FIG. 1 shows a semiconductor device 100. The semiconductor device 100 can be a portion of an electrical device. The semiconductor device 100 can be a portion of a termination circuit of an electrical device. The semiconductor device 100 can be a portion of a driver/driving circuit of an electrical device. The semiconductor device 100 can be integrated with a memory device.

The semiconductor device 100 includes a substrate 10, active regions 12a and 12b, gate regions 14a and 14b, conductive layers 16a, 16b, 18a and 18b, and conductive vias 20a, 20b, 20c, 20d and 20e. The active regions 12a and 12b can be the source region or the drain region of a transistor. The gate regions 14a and 14b can be a polysilicon gate or a metal gate. The conductive layers 16a and 16b can extend in a substantially identical direction. The conductive layers 16a and 16b can be substantially parallel to each other. The conductive layers 18a and 18b can extend in a direction different from that of the conductive layers 16a and 16b. The conductive layers 18a and 18b can be substantially parallel to each other. The conductive layers 18a and 18b can be substantially perpendicular to the conductive layers 16a and 16b. The conductive layers 16a, 16b, 18a and 18b can be disposed on the same side of the substrate 10.
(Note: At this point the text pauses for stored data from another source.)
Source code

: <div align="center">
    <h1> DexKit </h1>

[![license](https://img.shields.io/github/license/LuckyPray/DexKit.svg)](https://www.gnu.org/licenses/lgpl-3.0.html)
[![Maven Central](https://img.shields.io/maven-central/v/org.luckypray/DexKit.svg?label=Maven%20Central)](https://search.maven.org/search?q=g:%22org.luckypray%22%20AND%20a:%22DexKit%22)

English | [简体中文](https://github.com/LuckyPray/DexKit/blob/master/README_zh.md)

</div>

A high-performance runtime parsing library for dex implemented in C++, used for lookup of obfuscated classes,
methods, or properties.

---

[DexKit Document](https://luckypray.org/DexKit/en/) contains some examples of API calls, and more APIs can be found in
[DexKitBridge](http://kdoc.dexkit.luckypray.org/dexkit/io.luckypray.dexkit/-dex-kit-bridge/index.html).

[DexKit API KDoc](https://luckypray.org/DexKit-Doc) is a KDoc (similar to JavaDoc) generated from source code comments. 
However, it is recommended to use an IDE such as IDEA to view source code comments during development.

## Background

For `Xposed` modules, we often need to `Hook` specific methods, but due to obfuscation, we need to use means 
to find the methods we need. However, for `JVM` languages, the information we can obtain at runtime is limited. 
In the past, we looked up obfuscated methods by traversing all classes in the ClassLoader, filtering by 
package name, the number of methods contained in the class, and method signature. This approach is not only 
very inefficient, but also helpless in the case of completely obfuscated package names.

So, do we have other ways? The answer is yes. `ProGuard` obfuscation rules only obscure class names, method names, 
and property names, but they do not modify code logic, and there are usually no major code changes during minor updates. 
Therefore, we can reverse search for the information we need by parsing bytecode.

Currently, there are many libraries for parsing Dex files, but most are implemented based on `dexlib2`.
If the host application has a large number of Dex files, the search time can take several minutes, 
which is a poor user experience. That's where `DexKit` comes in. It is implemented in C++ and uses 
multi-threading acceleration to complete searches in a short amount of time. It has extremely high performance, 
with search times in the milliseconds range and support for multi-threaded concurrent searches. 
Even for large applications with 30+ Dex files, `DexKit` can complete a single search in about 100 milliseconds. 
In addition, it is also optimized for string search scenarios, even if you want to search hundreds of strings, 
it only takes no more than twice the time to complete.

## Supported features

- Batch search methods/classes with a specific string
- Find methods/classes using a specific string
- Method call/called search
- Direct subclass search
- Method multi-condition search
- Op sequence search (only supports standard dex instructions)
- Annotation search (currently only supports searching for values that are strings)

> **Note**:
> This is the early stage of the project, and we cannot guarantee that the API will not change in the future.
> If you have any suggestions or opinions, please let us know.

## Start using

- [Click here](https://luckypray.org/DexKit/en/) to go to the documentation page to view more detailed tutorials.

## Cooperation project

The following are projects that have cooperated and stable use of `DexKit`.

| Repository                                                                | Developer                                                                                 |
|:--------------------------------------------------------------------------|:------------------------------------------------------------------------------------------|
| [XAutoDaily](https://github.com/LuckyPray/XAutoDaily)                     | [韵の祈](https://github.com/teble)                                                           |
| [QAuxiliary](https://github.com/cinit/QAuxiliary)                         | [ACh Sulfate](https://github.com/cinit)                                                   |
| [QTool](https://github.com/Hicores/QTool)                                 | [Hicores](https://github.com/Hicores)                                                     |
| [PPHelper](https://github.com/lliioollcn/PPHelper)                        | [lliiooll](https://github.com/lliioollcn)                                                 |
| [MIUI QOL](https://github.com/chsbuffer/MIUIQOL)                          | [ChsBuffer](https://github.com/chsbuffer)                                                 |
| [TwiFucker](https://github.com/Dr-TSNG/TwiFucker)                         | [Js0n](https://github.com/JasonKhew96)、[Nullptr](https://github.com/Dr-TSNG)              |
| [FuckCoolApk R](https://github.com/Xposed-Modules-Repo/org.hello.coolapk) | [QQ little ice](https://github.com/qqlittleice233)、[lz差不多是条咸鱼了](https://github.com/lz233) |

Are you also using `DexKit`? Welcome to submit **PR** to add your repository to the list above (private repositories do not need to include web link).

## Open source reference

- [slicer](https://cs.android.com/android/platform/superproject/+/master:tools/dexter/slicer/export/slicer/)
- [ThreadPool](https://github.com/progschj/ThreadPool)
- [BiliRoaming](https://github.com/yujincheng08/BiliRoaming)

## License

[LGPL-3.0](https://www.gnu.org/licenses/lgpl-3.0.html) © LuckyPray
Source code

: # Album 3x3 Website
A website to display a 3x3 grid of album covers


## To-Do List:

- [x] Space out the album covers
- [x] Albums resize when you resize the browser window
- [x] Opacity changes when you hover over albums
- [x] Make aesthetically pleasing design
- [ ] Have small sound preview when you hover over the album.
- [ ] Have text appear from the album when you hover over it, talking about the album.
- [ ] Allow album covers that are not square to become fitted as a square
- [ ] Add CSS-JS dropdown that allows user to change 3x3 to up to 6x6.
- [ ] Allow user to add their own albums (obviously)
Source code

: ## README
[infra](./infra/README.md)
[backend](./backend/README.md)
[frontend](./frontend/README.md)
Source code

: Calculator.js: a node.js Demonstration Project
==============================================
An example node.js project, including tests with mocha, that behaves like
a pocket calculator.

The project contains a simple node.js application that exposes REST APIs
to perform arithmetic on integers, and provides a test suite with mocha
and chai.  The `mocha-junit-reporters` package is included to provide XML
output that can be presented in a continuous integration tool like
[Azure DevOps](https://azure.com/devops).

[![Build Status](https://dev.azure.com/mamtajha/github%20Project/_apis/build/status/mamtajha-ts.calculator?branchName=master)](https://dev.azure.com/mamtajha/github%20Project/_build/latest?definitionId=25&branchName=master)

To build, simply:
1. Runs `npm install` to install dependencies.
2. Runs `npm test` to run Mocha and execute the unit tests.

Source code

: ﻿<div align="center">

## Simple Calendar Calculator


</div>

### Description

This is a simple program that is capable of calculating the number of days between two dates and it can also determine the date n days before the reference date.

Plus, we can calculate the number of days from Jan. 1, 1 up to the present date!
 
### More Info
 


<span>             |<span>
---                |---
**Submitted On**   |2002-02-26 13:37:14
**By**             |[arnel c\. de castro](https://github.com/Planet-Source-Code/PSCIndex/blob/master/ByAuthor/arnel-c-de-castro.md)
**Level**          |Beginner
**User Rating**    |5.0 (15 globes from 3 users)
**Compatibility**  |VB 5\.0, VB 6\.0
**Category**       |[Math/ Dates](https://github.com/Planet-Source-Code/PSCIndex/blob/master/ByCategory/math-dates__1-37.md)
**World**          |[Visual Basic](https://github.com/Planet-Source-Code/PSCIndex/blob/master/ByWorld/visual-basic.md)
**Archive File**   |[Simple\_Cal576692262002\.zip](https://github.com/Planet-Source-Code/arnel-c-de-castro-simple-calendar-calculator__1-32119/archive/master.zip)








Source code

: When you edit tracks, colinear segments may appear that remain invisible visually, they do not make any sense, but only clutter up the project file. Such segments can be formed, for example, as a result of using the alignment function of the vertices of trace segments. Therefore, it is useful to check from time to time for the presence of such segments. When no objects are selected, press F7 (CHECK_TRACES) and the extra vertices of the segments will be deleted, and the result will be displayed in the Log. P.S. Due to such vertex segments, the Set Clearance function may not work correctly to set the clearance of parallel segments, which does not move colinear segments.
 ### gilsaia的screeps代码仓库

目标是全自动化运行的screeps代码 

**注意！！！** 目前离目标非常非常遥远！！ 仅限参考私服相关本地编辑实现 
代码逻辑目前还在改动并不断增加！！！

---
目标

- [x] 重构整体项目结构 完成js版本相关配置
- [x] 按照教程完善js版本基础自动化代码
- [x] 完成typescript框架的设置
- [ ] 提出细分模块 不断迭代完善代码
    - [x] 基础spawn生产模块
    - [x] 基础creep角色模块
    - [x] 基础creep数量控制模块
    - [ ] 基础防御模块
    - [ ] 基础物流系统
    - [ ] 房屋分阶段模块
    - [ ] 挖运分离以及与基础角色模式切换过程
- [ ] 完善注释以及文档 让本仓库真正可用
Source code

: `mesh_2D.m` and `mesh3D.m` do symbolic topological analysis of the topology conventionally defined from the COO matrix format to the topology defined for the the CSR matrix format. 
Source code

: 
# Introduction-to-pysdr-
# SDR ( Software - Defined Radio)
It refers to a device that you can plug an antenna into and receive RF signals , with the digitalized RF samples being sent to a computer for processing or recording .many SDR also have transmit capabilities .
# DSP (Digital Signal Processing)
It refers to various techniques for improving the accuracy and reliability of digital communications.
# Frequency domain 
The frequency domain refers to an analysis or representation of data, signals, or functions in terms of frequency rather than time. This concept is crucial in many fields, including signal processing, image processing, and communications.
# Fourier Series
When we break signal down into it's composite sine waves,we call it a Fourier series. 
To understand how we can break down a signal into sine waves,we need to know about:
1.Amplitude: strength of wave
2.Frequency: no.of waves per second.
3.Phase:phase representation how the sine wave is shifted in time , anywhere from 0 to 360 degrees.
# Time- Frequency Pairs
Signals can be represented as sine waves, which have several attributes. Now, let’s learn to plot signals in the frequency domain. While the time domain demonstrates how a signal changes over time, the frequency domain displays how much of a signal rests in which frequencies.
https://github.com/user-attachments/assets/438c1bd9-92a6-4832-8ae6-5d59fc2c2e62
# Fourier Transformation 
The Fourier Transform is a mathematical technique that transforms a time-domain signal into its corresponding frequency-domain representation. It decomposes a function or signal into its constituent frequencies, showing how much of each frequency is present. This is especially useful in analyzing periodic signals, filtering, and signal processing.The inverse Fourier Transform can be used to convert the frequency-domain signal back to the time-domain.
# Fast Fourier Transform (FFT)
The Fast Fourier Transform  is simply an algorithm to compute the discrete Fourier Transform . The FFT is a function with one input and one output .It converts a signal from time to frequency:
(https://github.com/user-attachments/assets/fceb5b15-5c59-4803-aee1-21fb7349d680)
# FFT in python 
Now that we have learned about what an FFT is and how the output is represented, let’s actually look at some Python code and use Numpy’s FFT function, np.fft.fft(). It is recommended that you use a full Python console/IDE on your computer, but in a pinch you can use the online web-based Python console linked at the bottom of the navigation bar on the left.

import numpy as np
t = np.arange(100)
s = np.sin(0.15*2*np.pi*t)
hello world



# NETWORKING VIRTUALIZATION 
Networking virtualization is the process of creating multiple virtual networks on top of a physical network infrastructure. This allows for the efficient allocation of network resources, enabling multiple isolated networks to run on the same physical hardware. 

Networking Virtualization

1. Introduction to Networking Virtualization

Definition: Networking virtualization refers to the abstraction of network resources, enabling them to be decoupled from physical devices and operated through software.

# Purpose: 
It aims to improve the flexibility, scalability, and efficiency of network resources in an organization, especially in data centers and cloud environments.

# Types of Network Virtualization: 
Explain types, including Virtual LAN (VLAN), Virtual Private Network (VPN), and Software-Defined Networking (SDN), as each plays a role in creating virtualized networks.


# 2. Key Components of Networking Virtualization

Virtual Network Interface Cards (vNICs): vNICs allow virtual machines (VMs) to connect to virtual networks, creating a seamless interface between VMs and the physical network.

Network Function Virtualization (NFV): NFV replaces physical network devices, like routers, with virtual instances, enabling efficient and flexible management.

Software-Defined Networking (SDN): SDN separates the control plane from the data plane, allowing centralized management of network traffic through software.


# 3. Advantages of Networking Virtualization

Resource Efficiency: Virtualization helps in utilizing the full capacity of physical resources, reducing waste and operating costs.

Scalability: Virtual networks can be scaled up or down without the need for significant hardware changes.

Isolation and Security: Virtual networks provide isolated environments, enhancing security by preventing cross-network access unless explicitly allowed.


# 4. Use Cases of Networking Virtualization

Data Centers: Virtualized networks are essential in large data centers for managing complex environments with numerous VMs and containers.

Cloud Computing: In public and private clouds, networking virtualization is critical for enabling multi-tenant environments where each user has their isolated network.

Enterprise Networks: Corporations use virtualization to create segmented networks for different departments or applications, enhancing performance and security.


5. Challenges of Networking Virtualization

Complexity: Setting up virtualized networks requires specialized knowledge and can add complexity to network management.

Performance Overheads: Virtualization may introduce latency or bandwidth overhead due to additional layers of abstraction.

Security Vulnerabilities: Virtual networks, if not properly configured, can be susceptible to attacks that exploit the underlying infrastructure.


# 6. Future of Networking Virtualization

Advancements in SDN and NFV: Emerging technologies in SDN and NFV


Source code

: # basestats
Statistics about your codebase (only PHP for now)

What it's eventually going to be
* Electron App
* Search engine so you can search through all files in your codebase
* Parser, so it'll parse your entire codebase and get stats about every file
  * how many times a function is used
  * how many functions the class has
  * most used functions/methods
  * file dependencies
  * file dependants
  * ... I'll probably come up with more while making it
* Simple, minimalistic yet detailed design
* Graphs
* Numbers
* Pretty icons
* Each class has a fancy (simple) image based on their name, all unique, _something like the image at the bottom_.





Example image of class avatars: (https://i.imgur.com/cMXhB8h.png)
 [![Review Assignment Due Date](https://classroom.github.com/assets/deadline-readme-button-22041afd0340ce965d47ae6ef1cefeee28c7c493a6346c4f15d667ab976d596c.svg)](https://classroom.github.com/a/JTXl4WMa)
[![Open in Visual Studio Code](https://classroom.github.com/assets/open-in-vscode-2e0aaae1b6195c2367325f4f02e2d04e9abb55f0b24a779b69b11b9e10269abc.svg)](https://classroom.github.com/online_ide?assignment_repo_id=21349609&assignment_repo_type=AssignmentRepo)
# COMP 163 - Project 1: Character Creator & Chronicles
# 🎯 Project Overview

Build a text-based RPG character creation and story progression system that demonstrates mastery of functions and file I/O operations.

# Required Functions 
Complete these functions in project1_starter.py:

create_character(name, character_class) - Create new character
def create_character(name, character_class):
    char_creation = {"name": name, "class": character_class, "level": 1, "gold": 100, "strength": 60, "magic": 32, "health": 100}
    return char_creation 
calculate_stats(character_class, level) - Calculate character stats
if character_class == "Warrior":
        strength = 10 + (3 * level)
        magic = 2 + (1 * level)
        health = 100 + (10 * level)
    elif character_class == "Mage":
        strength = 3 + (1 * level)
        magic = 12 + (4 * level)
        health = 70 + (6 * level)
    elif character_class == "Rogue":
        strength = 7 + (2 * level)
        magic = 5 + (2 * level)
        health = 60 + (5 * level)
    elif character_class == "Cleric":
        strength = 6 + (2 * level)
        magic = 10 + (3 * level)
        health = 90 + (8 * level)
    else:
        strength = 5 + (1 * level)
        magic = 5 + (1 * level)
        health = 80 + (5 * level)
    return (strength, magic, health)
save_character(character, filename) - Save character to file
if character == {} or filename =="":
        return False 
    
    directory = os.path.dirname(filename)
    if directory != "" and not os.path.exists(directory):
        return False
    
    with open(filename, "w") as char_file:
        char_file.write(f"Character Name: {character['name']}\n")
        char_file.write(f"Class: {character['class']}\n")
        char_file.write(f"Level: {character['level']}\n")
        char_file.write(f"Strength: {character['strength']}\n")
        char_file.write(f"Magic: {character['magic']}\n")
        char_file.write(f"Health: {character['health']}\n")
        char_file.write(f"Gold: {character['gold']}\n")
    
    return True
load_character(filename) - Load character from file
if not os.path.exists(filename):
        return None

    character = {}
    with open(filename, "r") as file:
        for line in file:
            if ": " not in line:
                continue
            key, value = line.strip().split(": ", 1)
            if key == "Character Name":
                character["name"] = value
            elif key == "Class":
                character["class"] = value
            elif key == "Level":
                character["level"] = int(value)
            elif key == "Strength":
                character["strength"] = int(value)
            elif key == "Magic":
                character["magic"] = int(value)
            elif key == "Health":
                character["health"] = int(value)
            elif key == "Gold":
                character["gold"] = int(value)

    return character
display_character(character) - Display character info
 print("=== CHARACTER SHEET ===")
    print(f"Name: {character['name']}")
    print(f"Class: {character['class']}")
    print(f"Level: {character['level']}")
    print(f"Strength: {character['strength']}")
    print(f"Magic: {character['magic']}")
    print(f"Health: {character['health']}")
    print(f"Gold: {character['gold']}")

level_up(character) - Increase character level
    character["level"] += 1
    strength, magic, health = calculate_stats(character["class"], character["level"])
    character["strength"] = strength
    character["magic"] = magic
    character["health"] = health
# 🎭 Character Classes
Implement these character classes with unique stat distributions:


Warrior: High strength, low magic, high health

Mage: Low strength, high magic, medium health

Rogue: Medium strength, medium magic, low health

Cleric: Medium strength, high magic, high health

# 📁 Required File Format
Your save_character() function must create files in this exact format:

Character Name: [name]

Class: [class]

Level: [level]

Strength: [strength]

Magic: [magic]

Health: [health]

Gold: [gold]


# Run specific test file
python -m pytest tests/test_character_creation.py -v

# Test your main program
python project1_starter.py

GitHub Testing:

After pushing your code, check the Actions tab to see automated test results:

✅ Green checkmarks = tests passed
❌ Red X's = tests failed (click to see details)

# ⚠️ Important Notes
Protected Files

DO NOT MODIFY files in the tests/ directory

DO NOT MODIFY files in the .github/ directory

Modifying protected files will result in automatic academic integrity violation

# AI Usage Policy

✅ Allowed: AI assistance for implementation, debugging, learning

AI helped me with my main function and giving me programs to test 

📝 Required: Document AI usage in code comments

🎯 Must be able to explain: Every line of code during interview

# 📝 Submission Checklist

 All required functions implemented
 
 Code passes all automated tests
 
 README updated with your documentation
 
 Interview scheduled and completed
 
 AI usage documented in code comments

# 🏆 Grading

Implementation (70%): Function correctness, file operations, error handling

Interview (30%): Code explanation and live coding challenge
The conductive layers 16a and 16b can be referred to as horizontal metal layers in the subsequent paragraphs. The conductive layers 18a and 18b can be referred to as vertical metal layers in the subsequent paragraphs.

The conductive via 20a can be in contact with both the conductive layer 16a and the conductive layer 18a. The conductive via 20b can be in contact with both the conductive layer 16a and the conductive layer 18b. The conductive via 20a can penetrate both the conductive layer 16a and the conductive layer 18a. The conductive via 20b can penetrate both the conductive layer 16a and the conductive layer 18b.

The conductive layer 18a can be electrically connected to the conductive layer 18b through the conductive layer 16a and the conductive vias 20a and 20b. The conductive vias 20a and 20b can also be in contact with the active region 12a. At least a portion of the conductive vias 20a can be embedded within the active region 12a. At least a portion of the conductive vias 20b can also be embedded within the active region 12a.

The active regions 12a and 12b can be electrically connected through the conductive layer 18a and the conductive vias 20a and 20c. At least a portion of the conductive vias 20c can be embedded within the active region 12b.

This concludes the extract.